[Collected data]
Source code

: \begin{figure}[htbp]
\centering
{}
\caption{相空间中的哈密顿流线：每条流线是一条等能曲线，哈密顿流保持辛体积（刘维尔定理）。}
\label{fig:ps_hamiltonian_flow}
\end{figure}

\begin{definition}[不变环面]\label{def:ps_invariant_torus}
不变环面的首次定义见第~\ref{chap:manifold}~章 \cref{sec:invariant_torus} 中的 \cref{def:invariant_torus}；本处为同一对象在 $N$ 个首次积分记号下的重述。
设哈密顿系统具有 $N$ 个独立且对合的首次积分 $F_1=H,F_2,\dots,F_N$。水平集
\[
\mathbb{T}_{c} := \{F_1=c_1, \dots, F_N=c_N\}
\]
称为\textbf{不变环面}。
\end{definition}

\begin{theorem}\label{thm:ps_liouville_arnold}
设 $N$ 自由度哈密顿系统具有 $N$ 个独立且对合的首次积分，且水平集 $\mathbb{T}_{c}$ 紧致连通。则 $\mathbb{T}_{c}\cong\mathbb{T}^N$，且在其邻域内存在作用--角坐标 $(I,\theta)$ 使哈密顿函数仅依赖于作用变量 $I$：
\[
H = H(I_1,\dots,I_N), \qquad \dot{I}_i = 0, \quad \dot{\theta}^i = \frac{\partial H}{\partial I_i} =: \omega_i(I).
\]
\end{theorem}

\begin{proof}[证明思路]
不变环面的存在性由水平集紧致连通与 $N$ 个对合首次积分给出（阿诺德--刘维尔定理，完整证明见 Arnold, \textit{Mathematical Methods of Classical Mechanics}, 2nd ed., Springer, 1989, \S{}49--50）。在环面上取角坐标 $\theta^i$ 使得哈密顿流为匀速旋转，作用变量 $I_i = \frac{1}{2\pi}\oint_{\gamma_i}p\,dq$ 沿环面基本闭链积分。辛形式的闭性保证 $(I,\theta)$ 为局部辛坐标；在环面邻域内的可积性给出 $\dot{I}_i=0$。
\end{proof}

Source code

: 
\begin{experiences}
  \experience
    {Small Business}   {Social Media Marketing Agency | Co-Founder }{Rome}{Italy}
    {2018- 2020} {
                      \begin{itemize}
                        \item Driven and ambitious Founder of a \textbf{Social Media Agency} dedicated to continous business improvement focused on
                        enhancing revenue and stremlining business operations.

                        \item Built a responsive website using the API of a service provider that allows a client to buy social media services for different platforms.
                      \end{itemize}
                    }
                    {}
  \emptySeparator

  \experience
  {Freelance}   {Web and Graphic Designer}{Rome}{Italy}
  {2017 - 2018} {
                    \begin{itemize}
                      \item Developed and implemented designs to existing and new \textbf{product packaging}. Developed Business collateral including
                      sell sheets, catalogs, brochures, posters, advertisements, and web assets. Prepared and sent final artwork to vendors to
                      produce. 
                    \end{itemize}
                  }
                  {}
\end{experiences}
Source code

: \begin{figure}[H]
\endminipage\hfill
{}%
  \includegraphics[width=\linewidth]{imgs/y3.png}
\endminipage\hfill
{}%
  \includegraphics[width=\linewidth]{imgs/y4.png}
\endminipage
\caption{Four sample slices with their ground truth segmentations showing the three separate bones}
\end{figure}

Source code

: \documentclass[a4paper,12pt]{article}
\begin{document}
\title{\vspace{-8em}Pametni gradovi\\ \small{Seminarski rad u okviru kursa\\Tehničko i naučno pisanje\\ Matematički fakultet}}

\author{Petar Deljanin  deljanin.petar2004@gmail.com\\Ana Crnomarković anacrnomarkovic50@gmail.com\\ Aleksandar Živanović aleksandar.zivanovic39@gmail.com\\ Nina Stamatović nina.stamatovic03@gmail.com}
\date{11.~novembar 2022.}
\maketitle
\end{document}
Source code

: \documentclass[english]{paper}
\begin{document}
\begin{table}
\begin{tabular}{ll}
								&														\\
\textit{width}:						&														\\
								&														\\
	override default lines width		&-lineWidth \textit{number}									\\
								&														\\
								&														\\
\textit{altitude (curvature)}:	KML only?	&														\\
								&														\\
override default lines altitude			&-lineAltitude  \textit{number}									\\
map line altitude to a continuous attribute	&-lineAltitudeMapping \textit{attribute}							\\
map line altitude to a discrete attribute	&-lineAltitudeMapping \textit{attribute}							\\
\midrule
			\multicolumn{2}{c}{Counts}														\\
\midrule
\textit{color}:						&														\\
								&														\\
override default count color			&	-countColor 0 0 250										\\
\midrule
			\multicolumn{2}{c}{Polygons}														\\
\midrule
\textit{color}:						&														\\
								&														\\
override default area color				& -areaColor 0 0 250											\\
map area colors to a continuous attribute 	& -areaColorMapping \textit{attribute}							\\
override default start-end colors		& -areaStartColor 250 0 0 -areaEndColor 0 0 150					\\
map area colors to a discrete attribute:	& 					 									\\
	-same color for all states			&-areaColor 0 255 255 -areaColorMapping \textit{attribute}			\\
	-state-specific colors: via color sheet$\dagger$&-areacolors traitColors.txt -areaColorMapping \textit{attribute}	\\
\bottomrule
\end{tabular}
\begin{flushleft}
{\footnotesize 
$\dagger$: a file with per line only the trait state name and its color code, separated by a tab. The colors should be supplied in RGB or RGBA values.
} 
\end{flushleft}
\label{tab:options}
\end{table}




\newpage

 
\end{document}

◆ About this exercise: The entries above are to be copied word for word.

◆ Answer area:
Source code

: \begin{figure}[htbp]
\centering
{}
\caption{相空间中的哈密顿流线：每条流线是一条等能曲线，哈密顿流保持辛体积（刘维尔定理）。}
\label{fig:ps_hamiltonian_flow}
\end{figure}

\begin{definition}[不变环面]\label{def:ps_invariant_torus}
不变环面的首次定义见第~\ref{chap:manifold}~章 \cref{sec:invariant_torus} 中的 \cref{def:invariant_torus}；本处为同一对象在 $N$ 个首次积分记号下的重述。
设哈密顿系统具有 $N$ 个独立且对合的首次积分 $F_1=H,F_2,\dots,F_N$。水平集
\[
\mathbb{T}_{c} := \{F_1=c_1, \dots, F_N=c_N\}
\]
称为\textbf{不变环面}。
\end{definition}

\begin{theorem}\label{thm:ps_liouville_arnold}
设 $N$ 自由度哈密顿系统具有 $N$ 个独立且对合的首次积分，且水平集 $\mathbb{T}_{c}$ 紧致连通。则 $\mathbb{T}_{c}\cong\mathbb{T}^N$，且在其邻域内存在作用--角坐标 $(I,\theta)$ 使哈密顿函数仅依赖于作用变量 $I$：
\[
H = H(I_1,\dots,I_N), \qquad \dot{I}_i = 0, \quad \dot{\theta}^i = \frac{\partial H}{\partial I_i} =: \omega_i(I).
\]
\end{theorem}

\begin{proof}[证明思路]
不变环面的存在性由水平集紧致连通与 $N$ 个对合首次积分给出（阿诺德--刘维尔定理，完整证明见 Arnold, \textit{Mathematical Methods of Classical Mechanics}, 2nd ed., Springer, 1989, \S{}49--50）。在环面上取角坐标 $\theta^i$ 使得哈密顿流为匀速旋转，作用变量 $I_i = \frac{1}{2\pi}\oint_{\gamma_i}p\,dq$ 沿环面基本闭链积分。辛形式的闭性保证 $(I,\theta)$ 为局部辛坐标；在环面邻域内的可积性给出 $\dot{I}_i=0$。
\end{proof}

Source code

: 
\begin{experiences}
  \experience
    {Small Business}   {Social Media Marketing Agency | Co-Founder }{Rome}{Italy}
    {2018- 2020} {
                      \begin{itemize}
                        \item Driven and ambitious Founder of a \textbf{Social Media Agency} dedicated to continous business improvement focused on
                        enhancing revenue and stremlining business operations.

                        \item Built a responsive website using the API of a service provider that allows a client to buy social media services for different platforms.
                      \end{itemize}
                    }
                    {}
  \emptySeparator

  \experience
  {Freelance}   {Web and Graphic Designer}{Rome}{Italy}
  {2017 - 2018} {
                    \begin{itemize}
                      \item Developed and implemented designs to existing and new \textbf{product packaging}. Developed Business collateral including
                      sell sheets, catalogs, brochures, posters, advertisements, and web assets. Prepared and sent final artwork to vendors to
                      produce. 
                    \end{itemize}
                  }
                  {}
\end{experiences}
Source code

: \begin{figure}[H]
\endminipage\hfill
{}%
  \includegraphics[width=\linewidth]{imgs/y3.png}
\endminipage\hfill
{}%
  \includegraphics[width=\linewidth]{imgs/y4.png}
\endminipage
\caption{Four sample slices with their ground truth segmentations showing the three separate bones}
\end{figure}

Source code

: \documentclass[a4paper,12pt]{article}
\begin{document}
\title{\vspace{-8em}Pametni gradovi\\ \small{Seminarski rad u okviru kursa\\Tehničko i naučno pisanje\\ Matematički fakultet}}

\author{Petar Deljanin  deljanin.petar2004@gmail.com\\Ana Crnomarković anacrnomarkovic50@gmail.com\\ Aleksandar Živanović aleksandar.zivanovic39@gmail.com\\ Nina Stamatović nina.stamatovic03@gmail.com}
\date{11.~novembar 2022.}
\maketitle
\end{document}
Source code

: \documentclass[english]{paper}
\begin{document}
\begin{table}
\begin{tabular}{ll}
								&														\\
\textit{width}:						&														\\
								&														\\
	override default lines width		&-lineWidth \textit{number}									\\
								&														\\
								&														\\
\textit{altitude (curvature)}:	KML only?	&														\\
								&														\\
override default lines altitude			&-lineAltitude  \textit{number}									\\
map line altitude to a continuous attribute	&-lineAltitudeMapping \textit{attribute}							\\
map line altitude to a discrete attribute	&-lineAltitudeMapping \textit{attribute}							\\
\midrule
			\multicolumn{2}{c}{Counts}														\\
\midrule
\textit{color}:						&														\\
								&														\\
override default count color			&	-countColor 0 0 250										\\
\midrule
			\multicolumn{2}{c}{Polygons}														\\
\midrule
\textit{color}:						&														\\
								&														\\
override default area color				& -areaColor 0 0 250											\\
map area colors to a continuous attribute 	& -areaColorMapping \textit{attribute}							\\
override default start-end colors		& -areaStartColor 250 0 0 -areaEndColor 0 0 150					\\
map area colors to a discrete attribute:	& 					 									\\
	-same color for all states			&-areaColor 0 255 255 -areaColorMapping \textit{attribute}			\\
	-state-specific colors: via color sheet$\dagger$&-areacolors traitColors.txt -areaColorMapping \textit{attribute}	\\
\bottomrule
\end{tabular}
\begin{flushleft}
{\footnotesize 
$\dagger$: a file with per line only the trait state name and its color code, separated by a tab. The colors should be supplied in RGB or RGBA values.
} 
\end{flushleft}
\label{tab:options}
\end{table}




\newpage

 
\end{document}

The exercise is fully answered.